Het roepingsverhaal van Paulus leert ons hoe je christen wordt. Niemand wordt christen op zijn eentje.
Ananias legt Paulus de handen op en opent zijn ogen voor wat hem onderweg overkomen is.
De stem die hij hoort, verwijst Paulus naar de christelijke gemeenschap in Damascus: ‘Daar zal je gezegd worden wat je moet doen’ (9,6).
Christenen hebben nood aan broers en zussen om mens te worden in Jezus’spoor.
Pittig detail: ‘Drie dagen lang bleef hij blind en at en dronk hij niet’ (9,9).
Drie is het Bijbels getal voor de tijd die nodig is om iets nieuws te beginnen (cf Jonas).
Op meerdere schilderijen die de roeping van Paulus uitbeelden, valt Paulus van zijn paard.
Geen enkele tekst in het Nieuwe Testament laat vermoeden dat Paulus zich verplaatst met een paard.

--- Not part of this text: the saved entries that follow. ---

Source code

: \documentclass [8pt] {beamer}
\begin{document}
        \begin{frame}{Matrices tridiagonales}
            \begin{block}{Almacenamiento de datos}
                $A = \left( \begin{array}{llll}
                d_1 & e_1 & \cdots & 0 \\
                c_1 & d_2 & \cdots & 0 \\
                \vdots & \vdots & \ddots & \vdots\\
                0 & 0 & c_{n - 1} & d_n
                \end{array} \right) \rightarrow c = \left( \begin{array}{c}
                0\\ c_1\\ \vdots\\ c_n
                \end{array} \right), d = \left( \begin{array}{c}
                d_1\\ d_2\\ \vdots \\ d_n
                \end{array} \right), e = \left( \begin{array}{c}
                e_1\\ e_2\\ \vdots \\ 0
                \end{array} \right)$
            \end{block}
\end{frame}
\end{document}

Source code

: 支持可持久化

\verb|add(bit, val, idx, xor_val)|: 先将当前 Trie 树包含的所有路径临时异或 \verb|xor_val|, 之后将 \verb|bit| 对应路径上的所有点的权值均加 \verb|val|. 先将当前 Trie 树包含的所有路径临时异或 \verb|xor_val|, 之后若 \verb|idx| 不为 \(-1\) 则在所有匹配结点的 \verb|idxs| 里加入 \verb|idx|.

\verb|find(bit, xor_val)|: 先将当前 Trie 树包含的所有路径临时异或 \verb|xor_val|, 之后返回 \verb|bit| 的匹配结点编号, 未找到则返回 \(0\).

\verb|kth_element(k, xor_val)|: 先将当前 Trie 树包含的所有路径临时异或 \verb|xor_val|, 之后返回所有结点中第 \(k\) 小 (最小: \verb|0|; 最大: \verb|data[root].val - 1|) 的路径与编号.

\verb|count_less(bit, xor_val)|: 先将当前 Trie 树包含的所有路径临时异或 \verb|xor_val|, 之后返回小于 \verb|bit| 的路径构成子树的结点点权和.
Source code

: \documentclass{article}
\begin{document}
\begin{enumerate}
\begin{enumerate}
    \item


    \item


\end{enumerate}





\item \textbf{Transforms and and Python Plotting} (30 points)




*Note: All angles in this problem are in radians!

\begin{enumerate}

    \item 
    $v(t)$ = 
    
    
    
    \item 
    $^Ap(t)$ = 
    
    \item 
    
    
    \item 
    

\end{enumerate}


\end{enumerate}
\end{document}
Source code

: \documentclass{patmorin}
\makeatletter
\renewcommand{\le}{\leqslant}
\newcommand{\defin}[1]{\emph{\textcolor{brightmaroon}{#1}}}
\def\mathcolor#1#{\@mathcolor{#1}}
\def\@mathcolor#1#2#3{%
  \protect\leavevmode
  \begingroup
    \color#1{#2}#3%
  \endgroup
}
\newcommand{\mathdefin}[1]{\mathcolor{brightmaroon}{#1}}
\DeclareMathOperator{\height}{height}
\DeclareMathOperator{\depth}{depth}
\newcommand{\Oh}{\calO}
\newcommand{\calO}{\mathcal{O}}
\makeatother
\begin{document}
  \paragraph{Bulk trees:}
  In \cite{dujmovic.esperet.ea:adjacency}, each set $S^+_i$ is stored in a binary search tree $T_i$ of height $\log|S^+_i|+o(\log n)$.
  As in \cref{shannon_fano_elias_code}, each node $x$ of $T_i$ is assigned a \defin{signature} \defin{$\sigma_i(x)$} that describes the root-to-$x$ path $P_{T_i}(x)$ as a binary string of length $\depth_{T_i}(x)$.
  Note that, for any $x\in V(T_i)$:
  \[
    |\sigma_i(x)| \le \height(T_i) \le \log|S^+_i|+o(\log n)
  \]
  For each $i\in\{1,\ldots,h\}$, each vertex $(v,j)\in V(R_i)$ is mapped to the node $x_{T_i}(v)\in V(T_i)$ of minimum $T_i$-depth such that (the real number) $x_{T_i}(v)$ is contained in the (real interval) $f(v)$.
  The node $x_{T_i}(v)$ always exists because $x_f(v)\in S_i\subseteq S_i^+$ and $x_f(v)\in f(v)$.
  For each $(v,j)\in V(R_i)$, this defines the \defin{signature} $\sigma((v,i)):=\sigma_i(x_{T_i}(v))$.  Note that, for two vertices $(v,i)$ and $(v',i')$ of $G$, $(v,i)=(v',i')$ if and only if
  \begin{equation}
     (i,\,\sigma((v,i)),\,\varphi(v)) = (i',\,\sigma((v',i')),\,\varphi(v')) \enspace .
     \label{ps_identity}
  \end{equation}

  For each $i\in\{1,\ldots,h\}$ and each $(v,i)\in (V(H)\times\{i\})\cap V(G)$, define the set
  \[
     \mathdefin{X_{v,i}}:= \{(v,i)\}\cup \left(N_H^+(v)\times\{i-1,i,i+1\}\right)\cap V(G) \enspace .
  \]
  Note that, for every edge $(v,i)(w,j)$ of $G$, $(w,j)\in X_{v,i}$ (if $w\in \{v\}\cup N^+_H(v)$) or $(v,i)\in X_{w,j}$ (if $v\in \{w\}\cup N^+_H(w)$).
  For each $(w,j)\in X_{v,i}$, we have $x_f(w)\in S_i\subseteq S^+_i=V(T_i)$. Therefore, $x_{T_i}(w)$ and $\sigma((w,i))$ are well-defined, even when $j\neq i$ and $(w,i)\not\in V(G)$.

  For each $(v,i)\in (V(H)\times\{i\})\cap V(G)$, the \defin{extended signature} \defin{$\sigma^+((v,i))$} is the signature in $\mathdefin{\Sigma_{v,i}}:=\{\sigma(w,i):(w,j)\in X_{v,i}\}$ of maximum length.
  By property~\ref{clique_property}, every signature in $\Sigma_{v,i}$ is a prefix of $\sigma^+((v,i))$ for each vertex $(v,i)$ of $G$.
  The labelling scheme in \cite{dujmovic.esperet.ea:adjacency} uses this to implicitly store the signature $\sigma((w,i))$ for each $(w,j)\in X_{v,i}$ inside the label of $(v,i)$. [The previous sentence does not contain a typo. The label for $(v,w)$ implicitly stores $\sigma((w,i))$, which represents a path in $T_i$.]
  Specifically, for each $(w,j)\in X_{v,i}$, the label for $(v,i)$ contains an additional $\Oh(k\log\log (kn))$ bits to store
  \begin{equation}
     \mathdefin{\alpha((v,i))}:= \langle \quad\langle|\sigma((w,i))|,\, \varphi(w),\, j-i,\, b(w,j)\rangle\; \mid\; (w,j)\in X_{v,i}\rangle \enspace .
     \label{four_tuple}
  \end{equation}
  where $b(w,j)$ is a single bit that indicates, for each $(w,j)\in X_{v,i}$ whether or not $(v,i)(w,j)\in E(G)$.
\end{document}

Het is een legende van latere datum.
Het roepingsverhaal van Paulus is meteen ook een zendingsverhaal.
Paulus onderneemt drie grote missiereizen doorheen Klein-Azië en Griekenland.
Overal waar hij komt (althans volgens Lucas), gaat hij naar de synagoge.
Hij toont er aan de hand van teksten uit de Schrift aan dat Jezus de messias is.
Bij zijn vertrek stelt hij in elke gemeente na gebed en vasten leiders aan en vertrouwt hen toe aan de Heer (14,23).
Ondanks verzet en tegenkanting is Paulus niet te stuiten in zijn ijver voor het evangelie.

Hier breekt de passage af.